Jak wiecie wybierałam się na Open'era pełna obaw. Ja z moim małym stanowiskiem sprzedaży NIEBANALNEJ BIŻUTERII :) Ale musze przyznac były zbyteczne,bo mimo ,
iż byłam tam po raz pierwszy, czułam się nieodrębną częścią festiwalu:).
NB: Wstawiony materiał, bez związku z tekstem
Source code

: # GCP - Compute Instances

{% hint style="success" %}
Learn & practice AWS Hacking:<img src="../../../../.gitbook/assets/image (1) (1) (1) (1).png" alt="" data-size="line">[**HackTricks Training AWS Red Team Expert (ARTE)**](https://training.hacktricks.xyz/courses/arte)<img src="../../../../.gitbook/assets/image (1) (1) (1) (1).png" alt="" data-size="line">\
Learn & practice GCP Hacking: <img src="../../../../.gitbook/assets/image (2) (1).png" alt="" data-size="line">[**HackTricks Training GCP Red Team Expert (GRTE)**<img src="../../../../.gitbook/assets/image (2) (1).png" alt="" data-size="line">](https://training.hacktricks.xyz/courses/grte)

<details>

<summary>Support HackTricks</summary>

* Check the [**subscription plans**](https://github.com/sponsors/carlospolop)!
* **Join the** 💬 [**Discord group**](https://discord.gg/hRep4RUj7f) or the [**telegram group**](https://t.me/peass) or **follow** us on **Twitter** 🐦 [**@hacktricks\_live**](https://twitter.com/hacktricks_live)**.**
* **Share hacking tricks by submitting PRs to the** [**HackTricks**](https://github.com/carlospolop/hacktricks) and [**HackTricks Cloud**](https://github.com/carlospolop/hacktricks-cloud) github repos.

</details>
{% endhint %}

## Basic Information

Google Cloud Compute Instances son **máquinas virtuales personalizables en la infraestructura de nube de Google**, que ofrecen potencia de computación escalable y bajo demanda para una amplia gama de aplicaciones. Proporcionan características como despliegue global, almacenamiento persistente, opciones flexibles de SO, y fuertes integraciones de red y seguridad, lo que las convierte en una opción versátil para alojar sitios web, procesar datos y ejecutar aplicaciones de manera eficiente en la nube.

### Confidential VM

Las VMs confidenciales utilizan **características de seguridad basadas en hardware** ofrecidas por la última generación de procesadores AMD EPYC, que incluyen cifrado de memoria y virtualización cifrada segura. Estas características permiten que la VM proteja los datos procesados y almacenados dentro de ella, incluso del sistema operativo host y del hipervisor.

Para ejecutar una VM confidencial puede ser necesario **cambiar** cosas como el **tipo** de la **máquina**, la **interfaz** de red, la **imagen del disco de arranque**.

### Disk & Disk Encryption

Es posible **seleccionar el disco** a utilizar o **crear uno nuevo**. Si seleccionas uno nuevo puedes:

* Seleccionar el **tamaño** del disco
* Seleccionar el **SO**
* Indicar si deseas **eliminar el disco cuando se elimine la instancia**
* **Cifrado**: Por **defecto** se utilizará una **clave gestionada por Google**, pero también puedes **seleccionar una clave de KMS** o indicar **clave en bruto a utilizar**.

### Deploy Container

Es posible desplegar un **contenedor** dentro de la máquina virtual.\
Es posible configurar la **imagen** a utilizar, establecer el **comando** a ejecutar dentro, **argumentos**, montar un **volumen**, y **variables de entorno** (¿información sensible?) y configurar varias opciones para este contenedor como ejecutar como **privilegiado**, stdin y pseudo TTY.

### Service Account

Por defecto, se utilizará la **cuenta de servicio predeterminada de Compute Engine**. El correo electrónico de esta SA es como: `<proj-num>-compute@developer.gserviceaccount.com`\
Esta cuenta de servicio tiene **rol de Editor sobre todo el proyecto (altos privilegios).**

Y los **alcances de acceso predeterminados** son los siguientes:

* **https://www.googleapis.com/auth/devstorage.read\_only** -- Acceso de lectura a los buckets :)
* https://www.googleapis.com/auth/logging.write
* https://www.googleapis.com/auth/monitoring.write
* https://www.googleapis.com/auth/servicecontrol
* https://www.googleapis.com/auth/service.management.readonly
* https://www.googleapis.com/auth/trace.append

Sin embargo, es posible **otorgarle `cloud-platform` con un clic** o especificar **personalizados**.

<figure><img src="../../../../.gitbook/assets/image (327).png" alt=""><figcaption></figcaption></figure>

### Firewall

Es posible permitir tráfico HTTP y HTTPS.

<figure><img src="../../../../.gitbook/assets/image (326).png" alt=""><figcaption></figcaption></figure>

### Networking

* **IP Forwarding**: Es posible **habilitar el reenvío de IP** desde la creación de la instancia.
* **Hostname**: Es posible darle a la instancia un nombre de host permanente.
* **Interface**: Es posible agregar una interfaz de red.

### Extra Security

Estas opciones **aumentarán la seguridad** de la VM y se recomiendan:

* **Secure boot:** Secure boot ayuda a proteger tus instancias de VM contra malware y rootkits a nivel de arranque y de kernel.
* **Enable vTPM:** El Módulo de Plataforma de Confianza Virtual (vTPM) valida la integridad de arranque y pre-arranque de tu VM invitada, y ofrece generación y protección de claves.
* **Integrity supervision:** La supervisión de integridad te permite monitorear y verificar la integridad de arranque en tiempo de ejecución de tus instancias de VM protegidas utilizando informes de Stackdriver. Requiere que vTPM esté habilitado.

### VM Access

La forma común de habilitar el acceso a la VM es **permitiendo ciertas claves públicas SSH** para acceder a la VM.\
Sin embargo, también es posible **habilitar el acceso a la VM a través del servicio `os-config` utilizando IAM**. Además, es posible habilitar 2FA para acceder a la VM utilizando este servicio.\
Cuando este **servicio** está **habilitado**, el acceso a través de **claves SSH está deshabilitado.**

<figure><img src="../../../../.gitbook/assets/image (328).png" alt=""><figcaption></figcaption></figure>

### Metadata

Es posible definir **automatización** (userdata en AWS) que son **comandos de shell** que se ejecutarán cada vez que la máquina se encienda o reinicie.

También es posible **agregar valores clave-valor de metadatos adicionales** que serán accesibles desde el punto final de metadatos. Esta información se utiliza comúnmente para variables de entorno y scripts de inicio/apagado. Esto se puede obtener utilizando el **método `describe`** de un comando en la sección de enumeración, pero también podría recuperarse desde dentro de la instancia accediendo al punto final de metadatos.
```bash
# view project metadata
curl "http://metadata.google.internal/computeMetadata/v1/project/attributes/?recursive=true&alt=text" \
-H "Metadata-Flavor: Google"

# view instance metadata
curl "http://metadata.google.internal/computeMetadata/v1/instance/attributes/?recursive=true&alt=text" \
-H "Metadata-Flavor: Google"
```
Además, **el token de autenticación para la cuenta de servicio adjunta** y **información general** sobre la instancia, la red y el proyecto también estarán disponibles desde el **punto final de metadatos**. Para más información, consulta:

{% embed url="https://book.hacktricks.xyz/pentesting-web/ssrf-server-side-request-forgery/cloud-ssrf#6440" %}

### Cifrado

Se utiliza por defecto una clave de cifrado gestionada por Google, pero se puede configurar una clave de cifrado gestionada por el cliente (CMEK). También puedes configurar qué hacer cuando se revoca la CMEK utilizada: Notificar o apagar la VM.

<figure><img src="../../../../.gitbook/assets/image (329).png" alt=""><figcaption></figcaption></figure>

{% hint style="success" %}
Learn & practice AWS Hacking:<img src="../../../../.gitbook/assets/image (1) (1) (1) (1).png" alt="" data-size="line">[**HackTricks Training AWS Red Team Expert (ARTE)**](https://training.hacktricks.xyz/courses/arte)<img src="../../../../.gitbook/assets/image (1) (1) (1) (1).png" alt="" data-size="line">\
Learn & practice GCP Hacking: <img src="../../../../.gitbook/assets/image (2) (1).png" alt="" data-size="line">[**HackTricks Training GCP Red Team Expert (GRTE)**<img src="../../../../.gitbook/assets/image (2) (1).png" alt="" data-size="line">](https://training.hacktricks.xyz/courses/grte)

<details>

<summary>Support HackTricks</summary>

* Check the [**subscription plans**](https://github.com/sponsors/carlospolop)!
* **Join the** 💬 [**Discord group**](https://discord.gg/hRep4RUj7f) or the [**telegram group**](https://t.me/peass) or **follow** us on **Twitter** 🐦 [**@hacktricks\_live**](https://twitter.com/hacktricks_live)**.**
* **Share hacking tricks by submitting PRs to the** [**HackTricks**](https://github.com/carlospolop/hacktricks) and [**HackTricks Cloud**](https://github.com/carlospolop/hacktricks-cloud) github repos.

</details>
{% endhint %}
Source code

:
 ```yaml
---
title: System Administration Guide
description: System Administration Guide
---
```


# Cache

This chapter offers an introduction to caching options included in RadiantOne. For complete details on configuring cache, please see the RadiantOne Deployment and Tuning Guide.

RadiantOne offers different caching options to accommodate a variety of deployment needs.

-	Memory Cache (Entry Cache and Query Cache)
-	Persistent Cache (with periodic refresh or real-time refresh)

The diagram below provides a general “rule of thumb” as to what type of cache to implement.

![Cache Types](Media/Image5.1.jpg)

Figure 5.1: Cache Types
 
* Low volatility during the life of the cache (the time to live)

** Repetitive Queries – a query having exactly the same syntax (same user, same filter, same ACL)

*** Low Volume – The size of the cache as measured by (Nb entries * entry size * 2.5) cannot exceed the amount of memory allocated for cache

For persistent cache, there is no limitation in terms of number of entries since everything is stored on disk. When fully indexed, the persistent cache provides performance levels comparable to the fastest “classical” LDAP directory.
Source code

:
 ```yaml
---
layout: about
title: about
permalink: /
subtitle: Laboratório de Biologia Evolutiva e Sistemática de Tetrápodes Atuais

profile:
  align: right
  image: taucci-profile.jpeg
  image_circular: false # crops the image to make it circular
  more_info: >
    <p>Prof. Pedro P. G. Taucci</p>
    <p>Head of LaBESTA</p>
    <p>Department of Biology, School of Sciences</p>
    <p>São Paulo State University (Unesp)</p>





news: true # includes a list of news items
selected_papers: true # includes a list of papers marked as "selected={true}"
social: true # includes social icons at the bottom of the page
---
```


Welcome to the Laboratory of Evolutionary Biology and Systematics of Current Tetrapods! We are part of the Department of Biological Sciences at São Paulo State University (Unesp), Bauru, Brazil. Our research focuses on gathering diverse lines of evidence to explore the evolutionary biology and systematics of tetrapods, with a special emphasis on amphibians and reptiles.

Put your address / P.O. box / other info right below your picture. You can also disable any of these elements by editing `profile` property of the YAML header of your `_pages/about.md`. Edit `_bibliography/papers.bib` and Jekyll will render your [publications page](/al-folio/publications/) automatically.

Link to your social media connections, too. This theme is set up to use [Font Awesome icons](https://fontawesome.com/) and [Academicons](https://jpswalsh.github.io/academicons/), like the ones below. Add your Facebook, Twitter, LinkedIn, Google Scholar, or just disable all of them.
Początek- wjazd, opaskowanie, rozkładnie stanowiska były męczące , zwłaszcza, że mięliśmy za soba długą drogę (9h) potem to już tylko przyjemne doznania, miłe spokania
, świetna muzyka i pochlebne zdania klientów na moje czasem głupiutkie pomysły.
Niesamowita ilośc przewijających się ludzi, uśmiechy i komentarze.... To miejsce dodaje mocy!!! Najgorsze zjawisko jakie pojawia się na festiwalu , to "lenistwo " uczesytników:) mało kto wrzuca śmieci do kosza:( Nawet mimo organizowanych przez GREEN PEACE akcji zbierania kubków rano Lotnisko Babie Doły to POBOJOWISKO!!! Satarałam się dołączyc do akcji wymyślając kolczyki z różnych niepotrzebnych już rzeczy:)
Z pomocą Pani J. promowałyśmy RECYCLING :) !!!